━━━━━ SOURCE DATA ━━━━━

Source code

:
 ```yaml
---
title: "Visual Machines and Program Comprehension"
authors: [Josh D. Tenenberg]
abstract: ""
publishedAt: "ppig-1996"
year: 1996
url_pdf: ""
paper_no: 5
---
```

━━━━━
━━━━━ SOURCE DATA ━━━━━

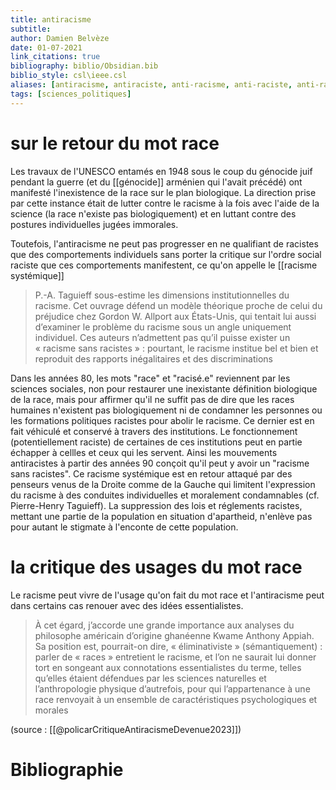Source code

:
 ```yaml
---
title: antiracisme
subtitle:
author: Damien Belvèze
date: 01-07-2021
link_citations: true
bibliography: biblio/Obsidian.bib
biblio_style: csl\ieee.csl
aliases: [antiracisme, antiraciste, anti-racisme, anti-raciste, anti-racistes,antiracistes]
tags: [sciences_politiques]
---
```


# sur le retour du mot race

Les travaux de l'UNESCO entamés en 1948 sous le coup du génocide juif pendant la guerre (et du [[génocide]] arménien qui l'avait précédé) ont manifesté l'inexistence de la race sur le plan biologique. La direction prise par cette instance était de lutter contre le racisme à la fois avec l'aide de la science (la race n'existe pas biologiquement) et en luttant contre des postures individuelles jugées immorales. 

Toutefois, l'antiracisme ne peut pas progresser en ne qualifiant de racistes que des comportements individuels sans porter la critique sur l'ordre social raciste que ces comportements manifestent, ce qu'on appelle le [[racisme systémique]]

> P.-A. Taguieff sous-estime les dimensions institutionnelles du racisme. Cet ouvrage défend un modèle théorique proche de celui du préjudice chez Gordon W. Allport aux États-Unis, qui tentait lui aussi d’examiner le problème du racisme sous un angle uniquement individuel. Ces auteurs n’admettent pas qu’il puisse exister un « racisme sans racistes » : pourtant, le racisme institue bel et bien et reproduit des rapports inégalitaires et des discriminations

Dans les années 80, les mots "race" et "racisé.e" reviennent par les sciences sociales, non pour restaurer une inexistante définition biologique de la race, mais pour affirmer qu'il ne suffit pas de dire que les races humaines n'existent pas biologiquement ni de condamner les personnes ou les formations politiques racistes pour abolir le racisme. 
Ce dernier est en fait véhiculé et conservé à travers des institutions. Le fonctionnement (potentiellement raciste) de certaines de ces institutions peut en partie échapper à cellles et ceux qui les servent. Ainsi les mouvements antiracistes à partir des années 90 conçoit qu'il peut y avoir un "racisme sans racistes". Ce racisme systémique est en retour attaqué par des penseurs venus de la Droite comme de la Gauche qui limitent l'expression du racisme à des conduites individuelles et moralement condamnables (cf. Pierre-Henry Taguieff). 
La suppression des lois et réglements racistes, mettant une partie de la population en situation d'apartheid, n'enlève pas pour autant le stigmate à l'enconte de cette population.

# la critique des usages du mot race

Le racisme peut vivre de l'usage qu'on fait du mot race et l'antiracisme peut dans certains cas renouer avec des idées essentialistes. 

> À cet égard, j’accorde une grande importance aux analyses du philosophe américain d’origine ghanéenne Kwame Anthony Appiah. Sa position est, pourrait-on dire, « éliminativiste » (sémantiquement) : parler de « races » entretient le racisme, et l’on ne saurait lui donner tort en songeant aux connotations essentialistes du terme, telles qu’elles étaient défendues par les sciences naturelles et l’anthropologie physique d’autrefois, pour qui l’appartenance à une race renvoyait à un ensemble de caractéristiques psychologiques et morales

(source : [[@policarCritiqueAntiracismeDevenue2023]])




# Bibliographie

━━━━━
━━━━━ SOURCE DATA ━━━━━

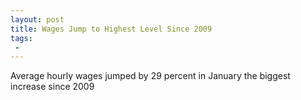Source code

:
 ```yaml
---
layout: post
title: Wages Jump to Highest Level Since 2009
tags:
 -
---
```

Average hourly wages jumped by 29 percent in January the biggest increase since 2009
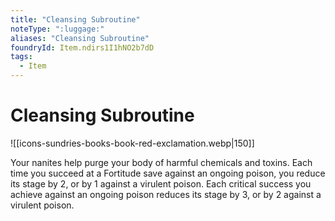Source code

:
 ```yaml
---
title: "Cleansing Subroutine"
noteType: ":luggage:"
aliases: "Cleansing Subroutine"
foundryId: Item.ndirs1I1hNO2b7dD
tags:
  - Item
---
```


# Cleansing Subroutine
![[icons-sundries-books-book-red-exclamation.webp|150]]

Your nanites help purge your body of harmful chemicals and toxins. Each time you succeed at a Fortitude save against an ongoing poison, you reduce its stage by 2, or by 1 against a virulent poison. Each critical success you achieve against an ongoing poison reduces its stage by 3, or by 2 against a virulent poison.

━━━━━

■ **ABOUT THIS TASK**
In the records above, locate each line with the word "peut". Copy all such lines.

■ **OUTPUT OF THE TASK**
Toutefois, l'antiracisme ne peut pas progresser en ne qualifiant de racistes que des comportements individuels sans porter la critique sur l'ordre social raciste que ces comportements manifestent, ce qu'on appelle le [[racisme systémique]]
Ce dernier est en fait véhiculé et conservé à travers des institutions. Le fonctionnement (potentiellement raciste) de certaines de ces institutions peut en partie échapper à cellles et ceux qui les servent. Ainsi les mouvements antiracistes à partir des années 90 conçoit qu'il peut y avoir un "racisme sans racistes". Ce racisme systémique est en retour attaqué par des penseurs venus de la Droite comme de la Gauche qui limitent l'expression du racisme à des conduites individuelles et moralement condamnables (cf. Pierre-Henry Taguieff). 
Le racisme peut vivre de l'usage qu'on fait du mot race et l'antiracisme peut dans certains cas renouer avec des idées essentialistes. 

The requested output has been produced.